### [WHAT IS NEEDED]
Each line of the data that includes the string "całkiem" is to be copied out.

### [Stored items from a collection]
============================================================

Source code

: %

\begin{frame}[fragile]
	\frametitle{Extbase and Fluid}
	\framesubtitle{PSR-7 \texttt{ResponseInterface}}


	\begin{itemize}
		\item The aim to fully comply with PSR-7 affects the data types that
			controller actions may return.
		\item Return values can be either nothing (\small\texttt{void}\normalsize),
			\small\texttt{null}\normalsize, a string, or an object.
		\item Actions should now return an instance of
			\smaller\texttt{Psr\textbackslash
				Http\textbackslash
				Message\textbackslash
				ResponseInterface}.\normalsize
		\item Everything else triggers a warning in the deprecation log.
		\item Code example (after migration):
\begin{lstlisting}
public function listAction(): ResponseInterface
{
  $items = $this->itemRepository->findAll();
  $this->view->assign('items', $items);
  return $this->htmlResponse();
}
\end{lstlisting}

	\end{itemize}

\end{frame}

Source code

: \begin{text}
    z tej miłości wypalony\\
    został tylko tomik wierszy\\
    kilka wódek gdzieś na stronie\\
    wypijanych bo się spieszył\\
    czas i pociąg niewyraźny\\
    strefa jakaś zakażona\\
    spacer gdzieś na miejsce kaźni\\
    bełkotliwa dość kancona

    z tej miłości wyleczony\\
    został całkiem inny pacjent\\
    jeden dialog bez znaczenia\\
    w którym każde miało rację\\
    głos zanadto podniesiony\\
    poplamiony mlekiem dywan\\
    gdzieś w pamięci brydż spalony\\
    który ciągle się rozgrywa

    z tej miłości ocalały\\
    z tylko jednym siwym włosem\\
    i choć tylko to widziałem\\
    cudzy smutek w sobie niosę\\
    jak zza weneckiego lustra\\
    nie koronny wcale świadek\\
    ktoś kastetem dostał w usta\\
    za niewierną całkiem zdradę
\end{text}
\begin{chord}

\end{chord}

============================================================

### [FINISHED TASK]
    został całkiem inny pacjent\\
    za niewierną całkiem zdradę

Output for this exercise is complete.